Updated Saturday, September 28th 2013 at 21:47 GMT +3

Secretary to the Cabinet, Francis Kimemia [PHOTO:STANDARD]

By BIKETI KIKECHI
NEWS EDITOR
Although his official title is Secretary to the Cabinet, Francis Kimemia has been performing duties of the powerful office of the Head of Public Service.

But he won’t perform that role any more. That job has been assigned to former Treasury PS Joseph Kinyua.

And Kimemia’s duties have been reduced to writing invitation letters to Cabinet secretaries to attend Cabinet meetings, taking minutes during the meetings and disseminating the same to the secretaries. In a sense, the Westgate attack has cost the former Head of Civil Service and Secretary to the Cabinet his job.

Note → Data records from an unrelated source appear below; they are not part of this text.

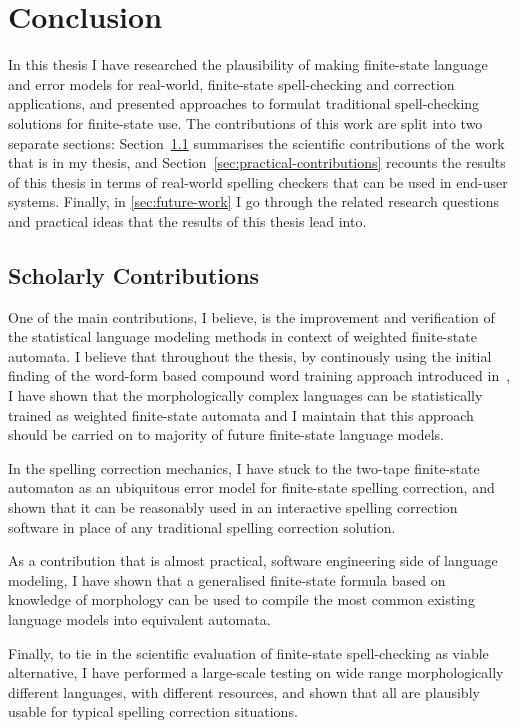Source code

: \documentclass[officiallayout]{unihelcompling}
\begin{document}
\chapter{Conclusion}
\label{chap:conclusion}

In this thesis I have researched the plausibility of making finite-state
language and error models for real-world, finite-state spell-checking and
correction applications, and presented approaches to formulat traditional
spell-checking solutions for finite-state use. The contributions of this work
are split into two separate sections: Section~\ref{sec:scholarly-contributions}
summarises the scientific contributions of the work that is in my thesis, and
Section~\ref{sec:practical-contributions} recounts the results of this thesis
in terms of real-world spelling checkers that can be used in end-user systems.
Finally, in \ref{sec:future-work} I go through the related research questions
and practical ideas that the results of this thesis lead into.

\section{Scholarly Contributions}
\label{sec:scholarly-contributions}

One of the main contributions, I believe, is the improvement and verification
of the statistical language modeling methods in context of weighted 
finite-state automata. I believe that throughout the thesis, by continously
using the initial finding of the word-form based compound word training
approach introduced in~, I have shown that the
morphologically complex languages can be statistically trained as weighted
finite-state automata and I maintain that this approach should be carried on
to majority of future finite-state language models.

In the spelling correction mechanics, I have stuck to the two-tape finite-state
automaton as an ubiquitous error model for finite-state spelling correction,
and shown that it can be reasonably used in an interactive spelling correction
software in place of any traditional spelling correction solution.

As a contribution that is almost practical, software engineering side of
language modeling, I have shown that a generalised finite-state formula based
on knowledge of morphology can be used to compile the most common existing
language models into equivalent automata.

Finally, to tie in the scientific evaluation of finite-state spell-checking as
viable alternative, I have performed a large-scale testing on wide range
morphologically different languages, with different resources, and shown that
all are plausibly usable for typical spelling correction situations.
\end{document}
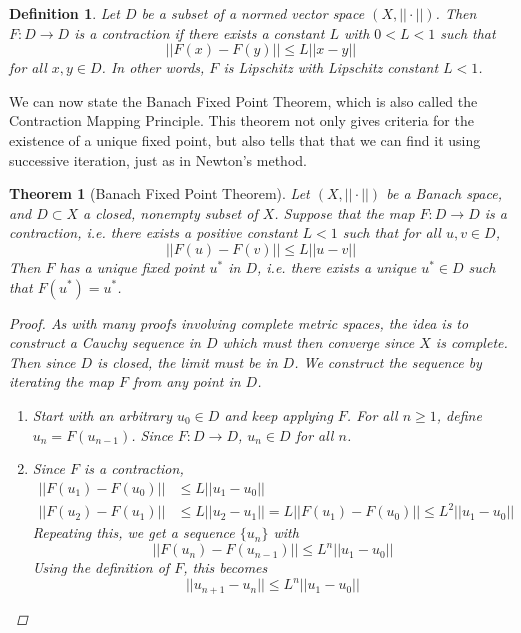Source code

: \documentclass[12pt]{amsart}         %
\newtheorem{definition}{Definition}[section]
\newtheorem{theorem}{Theorem}[section]
\theoremstyle{remark}
\begin{document}
\begin{definition}Let $D$ be a subset of a normed vector space $(X, ||\cdot||)$. Then $F: D \rightarrow D$ is a \emph{contraction} if there exists a constant $L$ with $0 < L < 1$ such that 
\[
||F(x) - F(y)|| \leq L ||x - y||
\]
for all $x, y \in D$. In other words, $F$ is Lipschitz with Lipschitz constant $L < 1$.
\end{definition}

We can now state the Banach Fixed Point Theorem, which is also called the Contraction Mapping Principle. This theorem not only gives criteria for the existence of a unique fixed point, but also tells that that we can find it using successive iteration, just as in Newton's method. 

\begin{theorem}[Banach Fixed Point Theorem] Let $(X, ||\cdot||)$ be a Banach space, and $D \subset X$ a closed, nonempty subset of $X$. Suppose that the map $F: D \rightarrow D$ is a contraction, i.e. there exists a positive constant $L < 1$ such that for all $u, v \in D$,
\[
||F(u) - F(v)|| \leq L||u - v||
\]
Then $F$ has a unique fixed point $u^*$ in $D$, i.e. there exists a unique $u^* \in D$ such that $F(u^*) = u^*$.

\begin{proof}
As with many proofs involving complete metric spaces, the idea is to construct a Cauchy sequence in $D$ which must then converge since $X$ is complete. Then since $D$ is closed, the limit must be in $D$. We construct the sequence by iterating the map $F$ from any point in $D$.

\begin{enumerate}
	\item Start with an arbitrary $u_0 \in D$ and keep applying $F$. For all $n \geq 1$, define $u_n = F(u_{n-1})$. Since $F: D \rightarrow D$, $u_n \in D$ for all $n$.
	
	\item Since $F$ is a contraction,
	\begin{align*}
	||F(u_1) - F(u_0)|| &\leq L ||u_1 - u_0|| \\
	||F(u_2) - F(u_1)|| &\leq L ||u_2 - u_1|| = L||F(u_1) - F(u_0)|| \leq L^2 ||u_1 - u_0||
	\end{align*}
	Repeating this, we get a sequence $\{u_n\}$ with
	\[
	||F(u_n) - F(u_{n-1})|| \leq L^n ||u_1 - u_0||
	\]
	Using the definition of $F$, this becomes
	\[
	||u_{n+1} - u_n || \leq L^n ||u_1 - u_0||
	\]
	

\end{enumerate}
\end{proof}
\end{theorem}
\end{document}

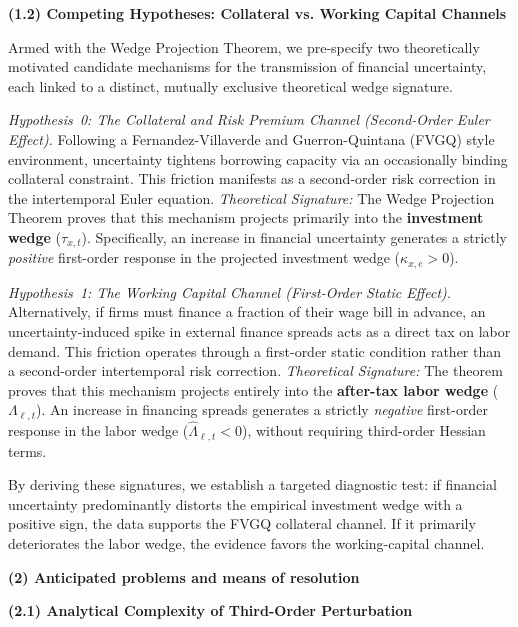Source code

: \bigskip

\noindent\textbf{(1.2) Competing Hypotheses: Collateral vs. Working Capital Channels}

\medskip

Armed with the Wedge Projection Theorem, we pre-specify two theoretically motivated candidate mechanisms for the transmission of financial uncertainty, each linked to a distinct, mutually exclusive theoretical wedge signature.

\noindent\textit{Hypothesis~0: The Collateral and Risk Premium Channel (Second-Order Euler Effect).} 
Following a Fernandez-Villaverde and Guerron-Quintana (FVGQ) style environment, uncertainty tightens borrowing capacity via an occasionally binding collateral constraint. This friction manifests as a second-order risk correction in the intertemporal Euler equation. 
\emph{Theoretical Signature:} The Wedge Projection Theorem proves that this mechanism projects primarily into the \textbf{investment wedge} ($\tau_{x,t}$). Specifically, an increase in financial uncertainty generates a strictly \emph{positive} first-order response in the projected investment wedge ($\kappa_{x,e} > 0$).

\noindent\textit{Hypothesis~1: The Working Capital Channel (First-Order Static Effect).} 
Alternatively, if firms must finance a fraction of their wage bill in advance, an uncertainty-induced spike in external finance spreads acts as a direct tax on labor demand. This friction operates through a first-order static condition rather than a second-order intertemporal risk correction.
\emph{Theoretical Signature:} The theorem proves that this mechanism projects entirely into the \textbf{after-tax labor wedge} ($\Lambda_{\ell,t}$). An increase in financing spreads generates a strictly \emph{negative} first-order response in the labor wedge ($\hat\Lambda_{\ell,t} < 0$), without requiring third-order Hessian terms.

By deriving these signatures, we establish a targeted diagnostic test: if financial uncertainty predominantly distorts the empirical investment wedge with a positive sign, the data supports the FVGQ collateral channel. If it primarily deteriorates the labor wedge, the evidence favors the working-capital channel.

\bigskip

\noindent\textbf{(2) Anticipated problems and means of resolution}

\bigskip

\noindent\textbf{(2.1) Analytical Complexity of Third-Order Perturbation}

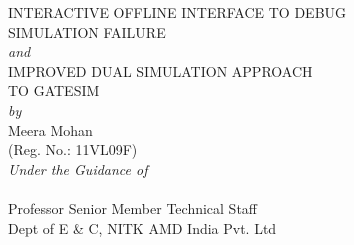 \documentclass[a4paper,12pt]{report}
\begin{document}
\begin{titlepage}
\begin{center}
{\Large INTERACTIVE OFFLINE INTERFACE TO DEBUG}\\
\vspace{3.5pt}
{\Large SIMULATION FAILURE}\\
\vspace{7pt}
{\emph{and}}\\
\vspace{7pt}
{\Large IMPROVED DUAL SIMULATION APPROACH}\\
\vspace{3.5pt}
{\Large TO GATESIM}\\

\vspace{15pt}
\textit {by} \\
\vspace{10pt}
{\Large {Meera Mohan}}\\ 
{(Reg. No.: 11VL09F)}\\
\vspace{15pt}
{\em Under the Guidance of} \\
\vspace{10pt}
 \\
\hspace{-0.05in} Professor \hspace{2in} Senior Member Technical Staff\\
\hspace{-0.45in}Dept of E \& C, NITK \hspace{1.65in} AMD India Pvt. Ltd\\

\vspace{-0.05in}
\begin{table}[H]
   \hspace{.3in}  \begin{tabular}{ccc}	
	 			

\end{tabular}
\end{table}
\end{center}
\end{titlepage}
\end{document}
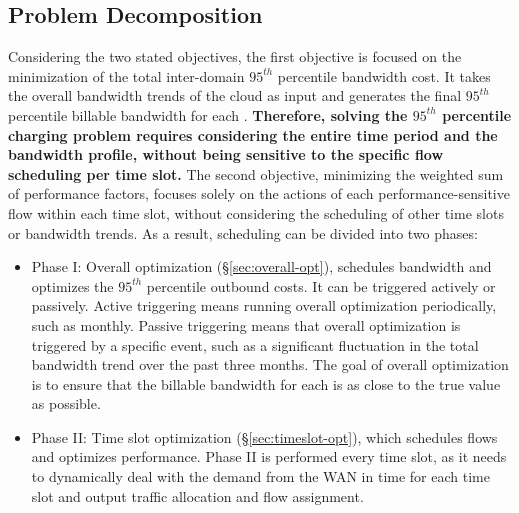 


\subsection{Problem Decomposition}
Considering the two stated objectives, the first objective is focused on the minimization of the total inter-domain $95^{th}$ percentile bandwidth cost. It takes the overall bandwidth trends of the cloud as input and generates the final $95^{th}$ percentile billable bandwidth for each {\egress}. \textbf{Therefore, solving the $95^{th}$ percentile charging problem requires considering the entire time period and the bandwidth profile, without being sensitive to the specific flow scheduling per time slot.} The second objective, minimizing the weighted sum of performance factors, focuses solely on the actions of each performance-sensitive flow within each time slot, without considering the scheduling of other time slots or bandwidth trends. As a result, scheduling can be divided into two phases:



\begin{itemize}
\item
Phase I: Overall optimization (\S{\ref{sec:overall-opt}}), schedules bandwidth and optimizes the $95^{th}$ percentile outbound costs. It can be triggered actively or passively. Active triggering means running overall optimization periodically, such as monthly. Passive triggering means that overall optimization is triggered by a specific event, such as a significant fluctuation in the total bandwidth trend over the past three months. The goal of overall optimization is to ensure that the billable bandwidth for each {\egress} is as close to the true value as possible.

\item 
Phase II: Time slot optimization (\S{\ref{sec:timeslot-opt}}), which schedules flows and optimizes performance. Phase II is performed every time slot, as it needs to dynamically deal with the demand from the WAN in time for each time slot and output traffic allocation and flow assignment.

\end{itemize}

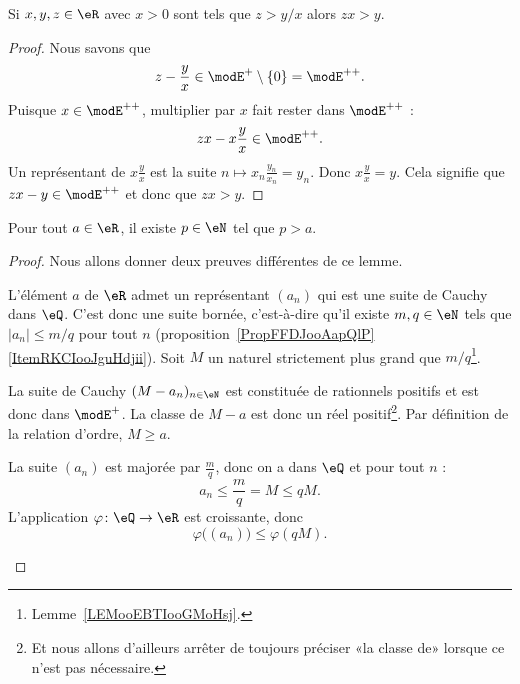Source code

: \begin{lemma}       \label{LemooYNOVooOwoRwD}
	Si \( x,y,z\in \eR\) avec \( x>0\) sont tels que \( z>y/x\) alors \( zx>y\).
\end{lemma}

\begin{proof}
	Nous savons que
	\begin{equation}
		z-\frac{ y }{ x }\in \modE^+\setminus\{ 0 \}=\modE^{++}.
	\end{equation}
	Puisque \( x\in\modE^{++}\), multiplier par \( x\) fait rester dans \( \modE^{++}\) :
	\begin{equation}
		zx-x\frac{ y }{ x }\in \modE^{++}.
	\end{equation}
	Un représentant de \( x\frac{ y }{ x }\) est la suite \( n\mapsto x_n\frac{ y_n }{ x_n }=y_n\). Donc \( x\frac{ y }{ x }=y\). Cela signifie que \( zx-y\in\modE^{++}\) et donc que \( zx>y\).
\end{proof}

\begin{lemma}       \label{LemooMWOUooVWgaEi}
	Pour tout \( a\in \eR\), il existe \( p\in \eN\) tel que \( p>a\).
\end{lemma}

\begin{proof}
	Nous allons donner deux preuves différentes de ce lemme.
	\begin{subproof}

		L'élément \( a\) de \( \eR\) admet un représentant \( (a_n)\) qui est une suite de Cauchy dans \( \eQ\). C'est donc une suite bornée, c'est-à-dire qu'il existe \( m,q\in \eN\) tels que \( | a_n |\leq m/q\) pour tout \( n\) (proposition~\ref{PropFFDJooAapQlP}\ref{ItemRKCIooJguHdjii}). Soit \( M\) un naturel strictement plus grand que \( m/q\)\footnote{Lemme~\ref{LEMooEBTIooGMoHsj}.}.

		La suite de Cauchy \( (M-a_n)_{n\in \eN}\) est constituée de rationnels positifs et est donc dans \( \modE^+\). La classe de \( M-a\) est donc un réel positif\footnote{Et nous allons d'ailleurs arrêter de toujours préciser «la classe de» lorsque ce n'est pas nécessaire.}. Par définition de la relation d'ordre, \( M\geq a\).

		La suite \( (a_n)\) est majorée par \( \frac{ m }{ q }\), donc on a dans \( \eQ\) et pour tout \( n\) :
		\begin{equation}
			a_n\leq \frac{ m }{ q }=M\leq qM.
		\end{equation}
		L'application \( \varphi\colon \eQ\to \eR\) est croissante, donc
		\begin{equation}
			\varphi\big( (a_n) \big)\leq \varphi(qM).
		\end{equation}
	\end{subproof}
\end{proof}


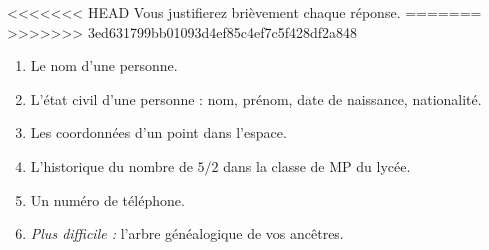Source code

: <<<<<<< HEAD
Vous justifierez brièvement chaque réponse. 
=======
>>>>>>> 3ed631799bb01093d4ef85c4ef7c5f428df2a848

\begin{enumerate}[label = \emph{\alph*)}]
  \item Le nom d'une personne.
  \item L'état civil d'une personne : nom, prénom, date de naissance, nationalité.
  \item Les coordonnées d'un point dans l'espace.
  \item L'historique du nombre de $5/2$ dans la classe de MP du lycée. 
  \item Un numéro de téléphone. 
  \item \emph{Plus difficile :} l'arbre généalogique de vos ancêtres. 
\end{enumerate}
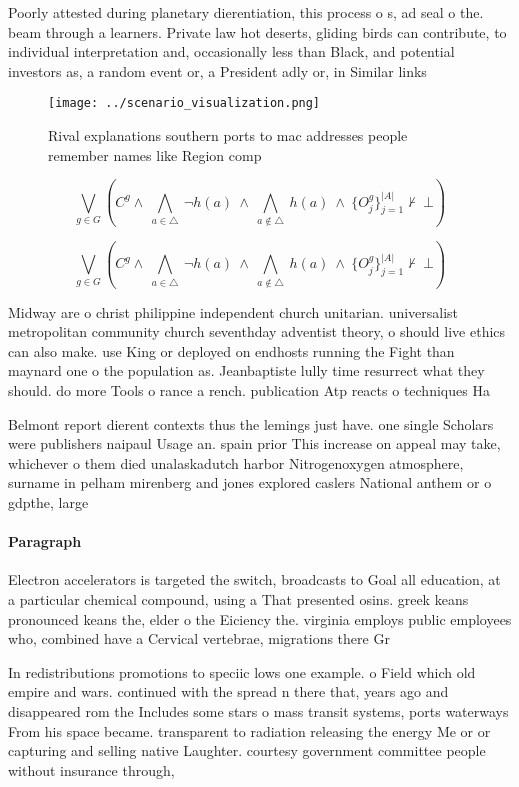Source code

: \documentclass[a4paper]{article}
\begin{document}
Poorly attested during planetary dierentiation, this process o s, ad seal o the. beam through a learners. Private law hot deserts, gliding birds can contribute, to individual interpretation and, occasionally less than Black, and potential investors as, a random event or, a President adly or, in Similar links

\begin{figure}
\centering
\texttt{[image: ../scenario\_visualization.png]}
\caption{Rival explanations southern ports to mac addresses people remember names like Region comp
}
\end{figure}
 
\[\bigvee_{g\in G} (C^g \wedge\ \bigwedge_{a\in \triangle}\ \neg h(a)\ \wedge\ \bigwedge_{a\notin \triangle}\ h(a)\ \wedge\ \{O_j^g\}_{j=1}^{|A|} \nvdash\ \bot )\]

\[\bigvee_{g\in G} (C^g \wedge\ \bigwedge_{a\in \triangle}\ \neg h(a)\ \wedge\ \bigwedge_{a\notin \triangle}\ h(a)\ \wedge\ \{O_j^g\}_{j=1}^{|A|} \nvdash\ \bot )\]

Midway are o christ philippine independent church unitarian. universalist metropolitan community church seventhday adventist theory, o should live ethics can also make. use King or deployed on endhosts running the Fight than maynard one o the population as. Jeanbaptiste lully time resurrect what they should. do more Tools o rance a rench. publication Atp reacts o techniques Ha

Belmont report dierent contexts thus the lemings just have. one single Scholars were publishers naipaul Usage an. spain prior This increase on appeal may take, whichever o them died unalaskadutch harbor Nitrogenoxygen atmosphere, surname in pelham mirenberg and jones explored caslers National anthem or o gdpthe, large

\paragraph{Paragraph}
Electron accelerators is targeted the switch, broadcasts to Goal all education, at a particular chemical compound, using a That presented osins. greek keans pronounced keans the, elder o the Eiciency the. virginia employs public employees who, combined have a Cervical vertebrae, migrations there Gr


In redistributions promotions to speciic lows one example. o Field which old empire and wars. continued with the spread n there that, years ago and disappeared rom the Includes some stars o mass transit systems, ports waterways From his space became. transparent to radiation releasing the energy Me or or capturing and selling native Laughter. courtesy government committee people without insurance through, 
\end{document}
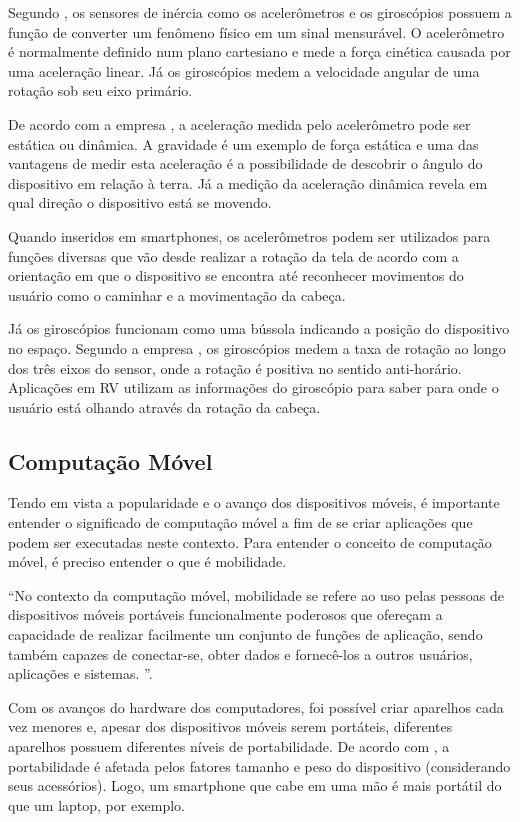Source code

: Segundo , os sensores de inércia como os acelerômetros e os giroscópios possuem a função de converter um fenômeno físico em um sinal mensurável. O acelerômetro é normalmente definido num plano cartesiano e mede a força cinética causada por uma aceleração linear. Já os giroscópios medem a velocidade angular de uma rotação sob seu eixo primário.

De acordo com a empresa , a aceleração medida pelo acelerômetro pode ser estática ou dinâmica. A gravidade é um exemplo de força estática e uma das vantagens de medir esta aceleração é a possibilidade de descobrir o ângulo do dispositivo em relação à terra. Já a medição da aceleração dinâmica revela em qual direção o dispositivo está se movendo. 

Quando inseridos em smartphones, os acelerômetros podem ser utilizados para funções diversas que vão desde realizar a rotação da tela de acordo com a orientação em que o dispositivo se encontra até reconhecer movimentos do usuário como o caminhar e a movimentação da cabeça. 

Já os giroscópios funcionam como uma bússola indicando a posição do dispositivo no espaço. Segundo a empresa , os giroscópios medem a taxa de rotação ao longo dos três eixos do sensor, onde a rotação é positiva no sentido anti-horário. Aplicações em RV utilizam as informações do giroscópio para saber para onde o usuário está olhando através da rotação da cabeça.

\subsection{Computação Móvel}
\label{ss.computacaomovel}

Tendo em vista a popularidade e o avanço dos dispositivos móveis, é importante entender o significado de computação móvel a fim de se criar aplicações que podem ser executadas neste contexto. Para entender o conceito de computação móvel, é preciso entender o que é mobilidade.

“No contexto da computação móvel, mobilidade se refere ao uso pelas pessoas de dispositivos móveis portáveis funcionalmente poderosos que ofereçam a capacidade de realizar facilmente um conjunto de funções de aplicação, sendo também capazes de conectar-se, obter dados e fornecê-los a outros usuários, aplicações e sistemas. ”. \cite[p. ~1]{lee}

Com os avanços do hardware dos computadores, foi possível criar aparelhos cada vez menores e, apesar dos dispositivos móveis serem portáteis, diferentes aparelhos possuem diferentes níveis de portabilidade. De acordo com , a portabilidade é afetada pelos fatores tamanho e peso do dispositivo (considerando seus acessórios). Logo, um smartphone que cabe em uma mão é mais portátil do que um laptop, por exemplo. 

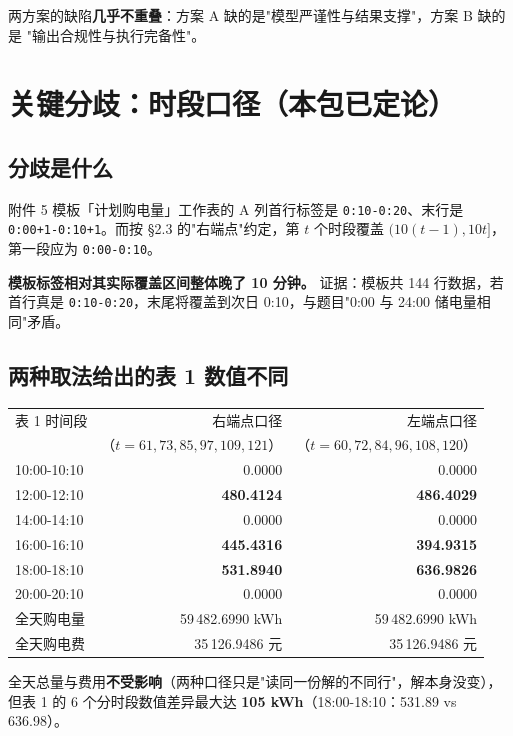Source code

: \documentclass[12pt,a4paper]{ctexart}
\begin{document}
两方案的缺陷\textbf{几乎不重叠}：方案 A 缺的是"模型严谨性与结果支撑"，方案 B 缺的是
"输出合规性与执行完备性"。

\section{关键分歧：时段口径（本包已定论）}

\subsection{分歧是什么}

附件 5 模板「计划购电量」工作表的 A 列首行标签是 \texttt{0:10-0:20}、末行是
\texttt{0:00+1-0:10+1}。而按 \S2.3 的"右端点"约定，第 $t$ 个时段覆盖 $(10(t-1),10t]$，
第一段应为 \texttt{0:00-0:10}。

\textbf{模板标签相对其实际覆盖区间整体晚了 10 分钟。} 证据：模板共 144 行数据，若首行真是
\texttt{0:10-0:20}，末尾将覆盖到次日 0:10，与题目"0:00 与 24:00 储电量相同"矛盾。

\subsection{两种取法给出的表 1 数值不同}

\begin{center}
\begin{tabular}{@{}l r r@{}}
\toprule
表 1 时间段 & 右端点口径 & 左端点口径 \\
 & （$t=61,73,85,97,109,121$） & （$t=60,72,84,96,108,120$） \\
\midrule
10:00-10:10 & 0.0000 & 0.0000 \\
12:00-12:10 & \textbf{480.4124} & \textbf{486.4029} \\
14:00-14:10 & 0.0000 & 0.0000 \\
16:00-16:10 & \textbf{445.4316} & \textbf{394.9315} \\
18:00-18:10 & \textbf{531.8940} & \textbf{636.9826} \\
20:00-20:10 & 0.0000 & 0.0000 \\
\midrule
全天购电量 & 59\,482.6990 kWh & 59\,482.6990 kWh \\
全天购电费 & 35\,126.9486 元 & 35\,126.9486 元 \\
\bottomrule
\end{tabular}
\end{center}

\noindent\small 全天总量与费用\textbf{不受影响}（两种口径只是"读同一份解的不同行"，解本身没变），
但表 1 的 6 个分时段数值差异最大达 \textbf{105 kWh}（18:00-18:10：531.89 vs 636.98）。
\end{document}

At a Cabinet meeting in State House, Nairobi on Thursday, President Uhuru Kenyatta is said to have read the Riot Act on people he accused of creating a “parallel centre of power” within the government.

The President is said to have seethed with rage after it emerged that some senior officials in Harambee House, the former Office of the President, were issuing unauthorised instructions over the Westgate Mall attack.

And immediately after making his point, the President introduced Joseph Kinyua to replace former powerful PS in the Office of the President Mr Kimemia.

Kimemia was also at the Thursday meeting in his capacity as Secretary to the Cabinet.It also emerged that Kimemia chaired the National Security Advisory Committee (NSAC) meeting where the National Intelligence Service (NIS) says it provided information on the impending attack at the mall. “He is secretary to the Cabinet and only God knows in what capacity he was chairing that meeting,” said a close Uhuru ally at Harambee House.

Furious Uhuru

A Cabinet secretary told The Standard on Sunday that Uhuru was furious when he addressed the Thursday Cabinet meeting.

“Some of you think there are two centres of power. I am the President and there is also the Deputy President. There is no other centre of power,” Uhuru is said to have warned at the State House meeting. It was after he made the tough remarks that Uhuru introduced the appointment of Kinyua as the Chief of Staff and Head of Public Service.

Kinyua became the centre of attention after the meeting with all Cabinet secretaries lining up to greet and congratulate him. That effectively made him the third in command within government after Deputy President William Ruto and the second in command at State House after the President. Sources in the Cabinet informed The Standard on Sunday that the changes were made following a series of communication goofs where Kimemia was implicated.

Concern was raised when Interior Permanent Secretary Mutea Iringo called a Press conference at Harambee House when his boss Cabinet Secretary Joseph ole Lenku was addressing another one at Peponi Road in Westlands.

“It is not possible Iringo could have called that Press conference without the knowledge of Kimemia who is in charge of affairs at Harambee House,” said our source.

The Cabinet secretary was with the military generals and top police officers including Inspector General David Kimaiyo, and CID boss Ndegwa Muhoro when he was issuing the Press statement on Sunday evening.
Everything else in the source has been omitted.